In 2008, the California Fair Elections Act (AB583) passed the California Assembly and Senate and was signed by Governor Arnold Schwarzenegger. Because of the ban on publicly funded elections, the law had to be approved by voters in an initiative in June 2010. On June 8, 2010, California voters decided against the measure by 57% to 43%. An earlier Clean Elections ballot initiative that suggested funding elections with a business tax, Proposition 89 was also defeated in California in 2006, by 74% against to 26% in favor of a corporate tax to fund elections.

A Clean Elections ballot initiative in Alaska failed by a 64% to 35% margin in August 2008.

In 2013, North Carolina repealed its popular "Voter Owned Elections" program of public financing of judicial campaigns.

Wisconsin's 33 year old program was ended by the state legislature in 2011 by Governor Scott Walker and the legislature's joint finance committee.

In 2016, the California state legislature passed Senate Bill 1107, attempting to overturn the state's 1988 ban on publicly funding elections.

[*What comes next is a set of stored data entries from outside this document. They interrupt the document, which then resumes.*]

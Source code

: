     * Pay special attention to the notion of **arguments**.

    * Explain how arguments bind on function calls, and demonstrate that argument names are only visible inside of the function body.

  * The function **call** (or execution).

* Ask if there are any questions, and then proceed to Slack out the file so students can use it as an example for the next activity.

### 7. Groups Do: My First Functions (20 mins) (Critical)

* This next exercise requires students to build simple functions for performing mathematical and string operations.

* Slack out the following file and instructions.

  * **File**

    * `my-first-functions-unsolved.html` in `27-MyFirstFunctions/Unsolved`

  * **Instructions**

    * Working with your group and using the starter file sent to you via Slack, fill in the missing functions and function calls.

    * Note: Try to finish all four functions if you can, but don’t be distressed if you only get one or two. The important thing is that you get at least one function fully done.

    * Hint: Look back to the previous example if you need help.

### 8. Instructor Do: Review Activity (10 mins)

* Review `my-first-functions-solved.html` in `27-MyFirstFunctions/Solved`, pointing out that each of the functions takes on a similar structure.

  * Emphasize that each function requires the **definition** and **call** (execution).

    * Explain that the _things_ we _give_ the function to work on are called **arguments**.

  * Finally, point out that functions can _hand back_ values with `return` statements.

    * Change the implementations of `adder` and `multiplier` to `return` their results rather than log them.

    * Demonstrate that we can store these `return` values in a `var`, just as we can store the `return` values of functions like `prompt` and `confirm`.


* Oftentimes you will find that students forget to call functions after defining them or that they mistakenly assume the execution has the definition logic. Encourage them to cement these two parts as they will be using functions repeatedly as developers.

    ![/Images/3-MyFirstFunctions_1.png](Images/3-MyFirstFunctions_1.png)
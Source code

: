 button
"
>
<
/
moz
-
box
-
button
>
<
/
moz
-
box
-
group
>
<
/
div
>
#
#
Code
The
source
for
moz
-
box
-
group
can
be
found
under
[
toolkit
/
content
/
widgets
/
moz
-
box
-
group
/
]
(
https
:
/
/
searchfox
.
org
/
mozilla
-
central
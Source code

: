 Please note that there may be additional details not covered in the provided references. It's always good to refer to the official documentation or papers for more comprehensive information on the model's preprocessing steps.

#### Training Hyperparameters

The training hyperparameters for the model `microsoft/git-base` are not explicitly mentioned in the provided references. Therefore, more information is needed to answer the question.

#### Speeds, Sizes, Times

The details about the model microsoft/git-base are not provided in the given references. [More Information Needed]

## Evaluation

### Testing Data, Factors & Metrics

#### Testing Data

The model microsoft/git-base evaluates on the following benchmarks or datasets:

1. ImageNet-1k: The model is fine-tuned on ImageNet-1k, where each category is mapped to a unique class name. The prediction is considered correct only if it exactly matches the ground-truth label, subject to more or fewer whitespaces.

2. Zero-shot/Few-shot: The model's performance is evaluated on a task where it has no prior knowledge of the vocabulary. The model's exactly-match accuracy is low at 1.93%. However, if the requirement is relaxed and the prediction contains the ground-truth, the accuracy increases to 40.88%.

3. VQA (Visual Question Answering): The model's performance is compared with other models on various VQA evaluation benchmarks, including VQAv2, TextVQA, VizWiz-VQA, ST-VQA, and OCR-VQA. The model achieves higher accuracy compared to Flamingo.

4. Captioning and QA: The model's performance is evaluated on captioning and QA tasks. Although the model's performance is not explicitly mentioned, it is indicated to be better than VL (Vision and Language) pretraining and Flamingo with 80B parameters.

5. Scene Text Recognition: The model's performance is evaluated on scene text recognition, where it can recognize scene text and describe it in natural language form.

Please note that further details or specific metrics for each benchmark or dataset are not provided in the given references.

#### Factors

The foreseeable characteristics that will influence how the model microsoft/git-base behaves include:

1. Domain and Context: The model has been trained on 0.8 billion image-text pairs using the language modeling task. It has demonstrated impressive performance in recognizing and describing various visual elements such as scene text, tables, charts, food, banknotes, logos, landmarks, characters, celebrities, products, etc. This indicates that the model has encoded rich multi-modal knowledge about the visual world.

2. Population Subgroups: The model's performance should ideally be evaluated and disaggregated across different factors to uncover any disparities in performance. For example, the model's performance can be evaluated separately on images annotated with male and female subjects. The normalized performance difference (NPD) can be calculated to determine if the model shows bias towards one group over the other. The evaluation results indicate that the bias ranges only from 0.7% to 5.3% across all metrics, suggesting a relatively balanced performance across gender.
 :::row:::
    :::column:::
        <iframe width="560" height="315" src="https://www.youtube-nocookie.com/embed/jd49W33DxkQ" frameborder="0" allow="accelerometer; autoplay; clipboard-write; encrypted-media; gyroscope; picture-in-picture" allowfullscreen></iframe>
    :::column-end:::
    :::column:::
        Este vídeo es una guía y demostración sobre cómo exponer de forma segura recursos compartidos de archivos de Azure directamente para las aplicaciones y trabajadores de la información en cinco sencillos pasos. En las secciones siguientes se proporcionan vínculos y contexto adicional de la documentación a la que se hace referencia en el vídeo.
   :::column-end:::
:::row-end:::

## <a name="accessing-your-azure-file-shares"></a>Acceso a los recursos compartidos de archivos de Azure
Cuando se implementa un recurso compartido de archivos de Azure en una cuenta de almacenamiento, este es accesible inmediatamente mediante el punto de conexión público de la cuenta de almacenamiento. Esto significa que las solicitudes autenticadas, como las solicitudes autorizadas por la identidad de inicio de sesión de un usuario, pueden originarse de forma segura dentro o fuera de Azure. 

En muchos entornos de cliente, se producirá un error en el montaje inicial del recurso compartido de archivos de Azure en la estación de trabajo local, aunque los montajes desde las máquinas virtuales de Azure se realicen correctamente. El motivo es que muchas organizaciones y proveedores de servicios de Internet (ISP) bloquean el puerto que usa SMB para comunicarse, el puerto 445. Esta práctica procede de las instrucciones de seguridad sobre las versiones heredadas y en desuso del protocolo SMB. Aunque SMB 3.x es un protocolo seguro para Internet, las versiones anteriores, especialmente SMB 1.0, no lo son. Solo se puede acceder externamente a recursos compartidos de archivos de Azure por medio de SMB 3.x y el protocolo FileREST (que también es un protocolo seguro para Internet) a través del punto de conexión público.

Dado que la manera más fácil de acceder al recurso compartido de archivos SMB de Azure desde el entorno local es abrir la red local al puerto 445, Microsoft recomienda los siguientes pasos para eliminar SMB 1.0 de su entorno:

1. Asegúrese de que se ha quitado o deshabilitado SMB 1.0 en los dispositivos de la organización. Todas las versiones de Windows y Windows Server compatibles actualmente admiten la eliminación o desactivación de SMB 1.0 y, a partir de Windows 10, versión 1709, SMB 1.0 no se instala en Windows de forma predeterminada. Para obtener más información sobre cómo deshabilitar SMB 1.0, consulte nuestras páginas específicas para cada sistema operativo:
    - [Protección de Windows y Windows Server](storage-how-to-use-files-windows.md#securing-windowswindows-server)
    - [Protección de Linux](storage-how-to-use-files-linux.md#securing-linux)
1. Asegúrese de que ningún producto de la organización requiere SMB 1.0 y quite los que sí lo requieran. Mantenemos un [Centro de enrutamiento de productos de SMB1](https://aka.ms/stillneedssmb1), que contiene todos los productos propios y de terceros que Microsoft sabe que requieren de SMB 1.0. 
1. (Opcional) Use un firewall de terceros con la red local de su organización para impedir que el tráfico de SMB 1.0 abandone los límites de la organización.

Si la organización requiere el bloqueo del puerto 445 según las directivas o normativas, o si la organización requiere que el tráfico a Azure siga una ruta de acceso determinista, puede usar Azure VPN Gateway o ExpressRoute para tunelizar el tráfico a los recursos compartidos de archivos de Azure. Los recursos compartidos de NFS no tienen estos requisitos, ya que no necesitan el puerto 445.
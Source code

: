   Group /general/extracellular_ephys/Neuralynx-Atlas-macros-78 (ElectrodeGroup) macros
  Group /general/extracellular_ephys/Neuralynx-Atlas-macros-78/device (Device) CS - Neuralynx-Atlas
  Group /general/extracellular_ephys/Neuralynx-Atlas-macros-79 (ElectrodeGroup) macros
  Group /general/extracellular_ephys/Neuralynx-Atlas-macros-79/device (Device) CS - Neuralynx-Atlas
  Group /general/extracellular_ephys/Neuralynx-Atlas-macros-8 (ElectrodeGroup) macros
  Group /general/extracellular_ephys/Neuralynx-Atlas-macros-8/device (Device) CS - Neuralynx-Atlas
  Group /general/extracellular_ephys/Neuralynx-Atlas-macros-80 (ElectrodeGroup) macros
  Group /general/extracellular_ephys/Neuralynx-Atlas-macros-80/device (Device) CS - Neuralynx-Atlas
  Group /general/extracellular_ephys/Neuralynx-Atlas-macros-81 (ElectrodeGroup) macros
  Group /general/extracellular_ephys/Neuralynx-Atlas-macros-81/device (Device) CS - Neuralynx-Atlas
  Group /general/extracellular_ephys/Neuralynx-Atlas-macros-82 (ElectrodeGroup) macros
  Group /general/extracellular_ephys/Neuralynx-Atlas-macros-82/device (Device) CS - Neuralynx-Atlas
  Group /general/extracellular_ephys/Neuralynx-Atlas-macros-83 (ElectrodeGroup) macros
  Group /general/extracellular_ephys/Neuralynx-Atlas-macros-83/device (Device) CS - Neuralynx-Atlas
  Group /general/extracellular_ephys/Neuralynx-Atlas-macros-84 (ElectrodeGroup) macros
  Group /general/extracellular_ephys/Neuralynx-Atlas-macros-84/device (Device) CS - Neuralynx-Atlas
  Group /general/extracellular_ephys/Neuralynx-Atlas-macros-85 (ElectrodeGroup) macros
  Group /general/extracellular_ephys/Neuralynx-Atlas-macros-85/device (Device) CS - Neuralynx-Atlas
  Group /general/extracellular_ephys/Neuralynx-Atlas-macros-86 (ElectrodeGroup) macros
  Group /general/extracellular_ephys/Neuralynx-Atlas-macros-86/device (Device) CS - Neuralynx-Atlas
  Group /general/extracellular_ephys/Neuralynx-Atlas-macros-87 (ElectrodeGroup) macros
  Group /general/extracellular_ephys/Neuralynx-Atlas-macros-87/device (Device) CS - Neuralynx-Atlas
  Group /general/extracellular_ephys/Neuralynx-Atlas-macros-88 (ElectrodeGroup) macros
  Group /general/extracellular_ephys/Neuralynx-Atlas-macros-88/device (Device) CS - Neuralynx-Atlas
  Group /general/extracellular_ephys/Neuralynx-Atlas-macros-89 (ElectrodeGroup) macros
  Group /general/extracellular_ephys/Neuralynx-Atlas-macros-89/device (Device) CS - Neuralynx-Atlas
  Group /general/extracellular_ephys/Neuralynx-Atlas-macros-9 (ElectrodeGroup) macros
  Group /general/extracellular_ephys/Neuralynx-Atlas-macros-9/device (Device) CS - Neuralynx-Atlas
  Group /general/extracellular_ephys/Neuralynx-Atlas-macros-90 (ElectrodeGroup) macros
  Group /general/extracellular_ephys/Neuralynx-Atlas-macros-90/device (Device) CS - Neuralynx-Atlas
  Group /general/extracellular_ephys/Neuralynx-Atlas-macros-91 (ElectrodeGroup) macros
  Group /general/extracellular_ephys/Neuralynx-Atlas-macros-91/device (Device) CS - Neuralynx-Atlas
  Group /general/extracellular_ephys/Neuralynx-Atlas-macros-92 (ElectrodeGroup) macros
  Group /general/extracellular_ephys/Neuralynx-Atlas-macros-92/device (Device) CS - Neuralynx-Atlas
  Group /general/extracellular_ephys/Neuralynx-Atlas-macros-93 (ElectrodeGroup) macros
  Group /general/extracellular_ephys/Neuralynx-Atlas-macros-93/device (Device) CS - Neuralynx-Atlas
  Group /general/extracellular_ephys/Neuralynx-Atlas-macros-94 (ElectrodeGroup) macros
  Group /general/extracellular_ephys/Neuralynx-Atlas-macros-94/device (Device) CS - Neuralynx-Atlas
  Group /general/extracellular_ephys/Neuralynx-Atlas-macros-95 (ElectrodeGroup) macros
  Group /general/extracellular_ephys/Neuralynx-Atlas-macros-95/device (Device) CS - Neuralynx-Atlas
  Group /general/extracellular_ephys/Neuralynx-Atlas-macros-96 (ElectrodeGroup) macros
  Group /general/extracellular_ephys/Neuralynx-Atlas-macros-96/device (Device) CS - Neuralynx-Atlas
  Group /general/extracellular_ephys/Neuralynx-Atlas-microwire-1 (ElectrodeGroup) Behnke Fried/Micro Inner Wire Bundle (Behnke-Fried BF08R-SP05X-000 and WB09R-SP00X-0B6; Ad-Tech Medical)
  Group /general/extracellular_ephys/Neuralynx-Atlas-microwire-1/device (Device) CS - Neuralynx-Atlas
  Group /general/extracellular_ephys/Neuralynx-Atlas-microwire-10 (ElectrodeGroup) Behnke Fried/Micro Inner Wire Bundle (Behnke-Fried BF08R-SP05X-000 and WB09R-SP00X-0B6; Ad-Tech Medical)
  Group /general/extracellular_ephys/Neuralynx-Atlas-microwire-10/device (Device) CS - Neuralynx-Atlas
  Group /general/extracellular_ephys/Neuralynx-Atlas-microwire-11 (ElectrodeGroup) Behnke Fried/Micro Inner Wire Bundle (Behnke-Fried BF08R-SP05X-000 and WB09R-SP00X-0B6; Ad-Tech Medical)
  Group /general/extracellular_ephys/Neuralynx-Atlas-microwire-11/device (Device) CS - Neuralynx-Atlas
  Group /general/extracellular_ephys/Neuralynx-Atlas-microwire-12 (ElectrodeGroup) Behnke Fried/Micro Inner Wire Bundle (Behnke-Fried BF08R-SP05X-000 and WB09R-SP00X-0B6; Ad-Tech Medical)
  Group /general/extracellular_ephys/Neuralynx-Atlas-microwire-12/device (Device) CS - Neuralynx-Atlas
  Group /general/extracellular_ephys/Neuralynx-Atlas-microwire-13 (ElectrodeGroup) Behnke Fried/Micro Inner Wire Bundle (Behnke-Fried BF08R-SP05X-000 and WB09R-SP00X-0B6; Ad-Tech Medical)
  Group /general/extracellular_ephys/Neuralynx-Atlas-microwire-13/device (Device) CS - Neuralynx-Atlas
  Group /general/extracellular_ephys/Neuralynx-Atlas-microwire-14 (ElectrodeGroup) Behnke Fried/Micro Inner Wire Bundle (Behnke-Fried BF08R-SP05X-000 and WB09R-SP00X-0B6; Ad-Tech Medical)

However, state courts invalidated the law, as the original ban on public financing was a voter-approved constitutional amendment, and SB 1107 was a legislative act that, while passing the legislature with overwhelming support, was not put to California's ballot for voter approval. In 2025, the California Fair Elections Act of 2026 (SB 42) passed the California Assembly and Senate and was signed by Governor Newsom. SB 42 put Proposition 4 on the California 2026 ballot, for voters to decide on repealing the 1988 ban. California charter cities like San Francisco and Los Angeles are exempt from the ban and some already have some form of public financing.

=== Municipalities ===
Portland, Oregon's program was narrowly repealed by voters in a 2010 referendum.

Seattle voters approved the democracy voucher program in 2015, which gives city residents four $25 vouchers to donate to participating candidates. Since then, activists have pushed for democracy vouchers in other jurisdictions, arguing that the program would make political donors more reflective of the population, empower candidates to fundraise without relying on big donors, and decrease the influence of special interest groups over government.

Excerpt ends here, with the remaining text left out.